PolarQuant is a post-training LLM weight quantization method designed for near-lossless compression by reshaping weight distributions before quantization.
The approach normalizes weights block-wise to a unit hypersphere, applies a Walsh-Hadamard rotation to make coordinates approximately Gaussian, then quantizes using centroids matched to that Gaussian distribution.
Ablation results show Hadamard rotation alone drives about 98% of the quality gains, improving Qwen3.5-9B perplexity from 6.90 (absmax Q5) to 6.40 (very close to FP16, with Δ = +0.03) without calibration data.
PolarQuant also serves as a preprocessing step that improves downstream INT4 quantization (torchao INT4), achieving lower perplexity (6.56 vs 6.68) while keeping strong throughput (43.1 tok/s at ~6.5 GB VRAM).

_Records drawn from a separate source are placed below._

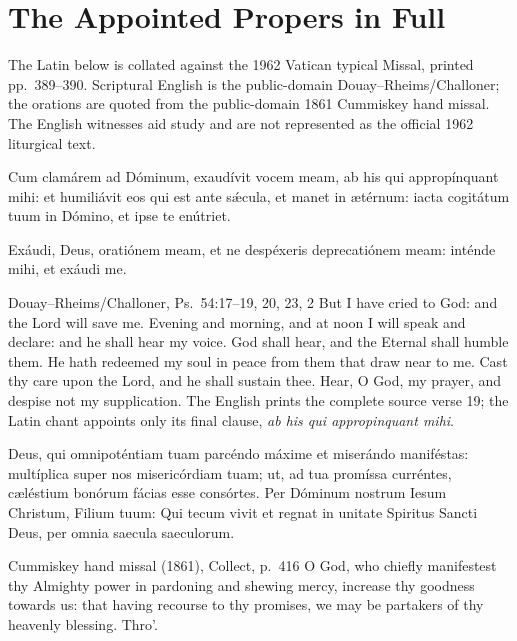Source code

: \section*{The Appointed Propers in Full}

\noindent The Latin below is collated against the 1962 Vatican typical Missal,
printed pp.~389--390. Scriptural English is the public-domain
Douay--Rheims/Challoner; the orations are quoted from the public-domain 1861
Cummiskey hand missal. The English witnesses aid study and are not represented
as the official 1962 liturgical text.

Cum clamárem ad Dóminum, exaudívit vocem meam, ab his qui appropínquant mihi:
et humiliávit eos qui est ante s\'{\ae}cula, et manet in ætérnum: iacta cogitátum
tuum in Dómino, et ipse te enútriet.

\medskip\noindent{} Exáudi, Deus, oratiónem meam, et ne despéxeris
deprecatiónem meam: inténde mihi, et exáudi me.
\finishfulltextelement
\begin{fulltextenglish}{Douay--Rheims/Challoner, Ps.~54:17--19, 20, 23, 2}
But I have cried to God: and the Lord will save me. Evening and morning, and
at noon I will speak and declare: and he shall hear my voice. God shall hear,
and the Eternal shall humble them. He hath redeemed my soul in peace from
them that draw near to me. Cast thy care upon the Lord, and he shall sustain
thee. Hear, O God, my prayer, and despise not my supplication. The English
prints the complete source verse 19; the Latin chant appoints only its final
clause, \emph{ab his qui appropinquant mihi}.
\end{fulltextenglish}

Deus, qui omnipoténtiam tuam parcéndo máxime et miserándo maniféstas:
multíplica super nos misericórdiam tuam; ut, ad tua promíssa curréntes,
cæléstium bonórum fácias esse consórtes. Per Dóminum nostrum Iesum Christum,
Filium tuum: Qui tecum vivit et regnat in unitate Spiritus Sancti Deus, per
omnia saecula saeculorum.
\finishfulltextelement
\begin{fulltextenglish}{Cummiskey hand missal (1861), Collect, p.~416}
O God, who chiefly manifestest thy Almighty power in pardoning and shewing
mercy, increase thy goodness towards us: that having recourse to thy promises,
we may be partakers of thy heavenly blessing. Thro'.
\end{fulltextenglish}

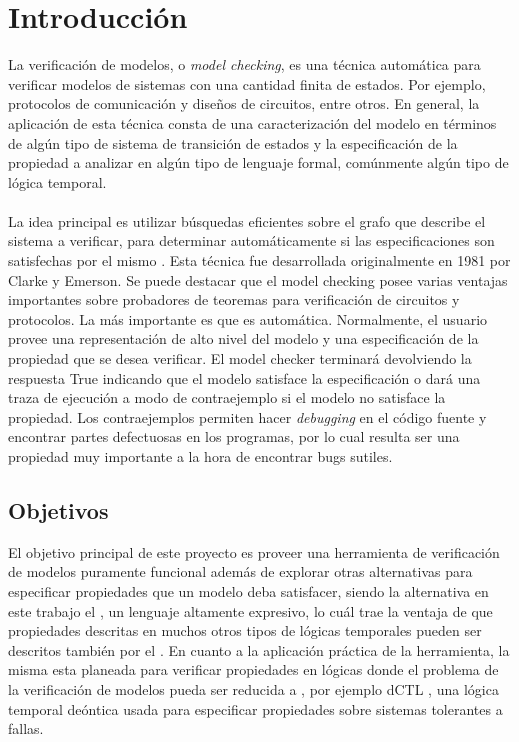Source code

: \chapter{Introducción}
\noindent La verificación de modelos, o \emph{model checking}, es una técnica automática para verificar modelos de sistemas con una cantidad finita de estados. Por ejemplo, protocolos de comunicación y diseños de circuitos, entre otros. En general, la aplicación de esta técnica consta de una caracterización del modelo en términos de algún tipo de sistema de transición de estados y la especificación de la propiedad a analizar en algún tipo de lenguaje formal, comúnmente algún tipo de lógica temporal.\\
\\
\noindent La idea principal es utilizar búsquedas eficientes sobre el grafo que describe el sistema a verificar, para determinar automáticamente si las especificaciones son satisfechas por el mismo \cite{Clarke:5}. Esta técnica fue desarrollada originalmente en 1981 por Clarke y Emerson. Se puede destacar que el model checking posee varias ventajas importantes sobre probadores de teoremas para verificación de circuitos y protocolos. La más importante es que es automática. Normalmente, el usuario provee una representación de alto nivel del modelo y una especificación de la propiedad que se desea verificar. El model checker terminará devolviendo la respuesta True indicando que el modelo satisface la especificación o dará una traza de ejecución a modo de contraejemplo si el modelo no satisface la propiedad. Los contraejemplos permiten hacer \emph{debugging} en el código fuente y encontrar partes defectuosas en los programas, por lo cual resulta ser una propiedad muy importante a la hora de encontrar bugs sutiles.

\section{Objetivos}
El objetivo principal de este proyecto es proveer una herramienta de verificación de modelos puramente funcional además de explorar otras alternativas para especificar propiedades que un modelo deba satisfacer, siendo la alternativa en este trabajo el {\mucalculo}, un lenguaje altamente expresivo, lo cuál trae la ventaja de que propiedades descritas en muchos otros tipos de lógicas temporales pueden ser descritos también por el {\mucalculo}. En cuanto a la aplicación práctica de la herramienta, la misma esta planeada para verificar propiedades en lógicas donde el problema de la verificación de modelos pueda ser reducida a {\mucalculo}, por ejemplo dCTL \cite{Castro:9}, una lógica temporal deóntica usada para especificar propiedades sobre sistemas tolerantes a fallas.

The authors provide public code and models, indicating the method is intended to be directly testable and reusable in compression/quantization pipelines.

Abstract

We present PolarQuant, a post-training weight quantization method for large language models (LLMs) that exploits the distributional structure of neural network weights to achieve near-lossless compression. PolarQuant operates in three stages: (1) block-wise normalization to the unit hypersphere, (2) Walsh-Hadamard rotation to transform coordinates into approximately Gaussian random variables, and (3) quantization with centroids matched to the Gaussian distribution. Our ablation reveals that Hadamard rotation alone accounts for 98% of the quality improvement, reducing Qwen3.5-9B perplexity from 6.90 (absmax Q5) to 6.40 (Delta = +0.03 from FP16), making it practically lossless without any calibration data. Furthermore, PolarQuant functions as an effective preprocessing step for downstream INT4 quantizers: PolarQuant Q5 dequantized and re-quantized by torchao INT4 achieves perplexity 6.56 versus 6.68 for direct absmax INT4, while maintaining 43.1 tok/s throughput at 6.5 GB VRAM. Code and models are publicly available.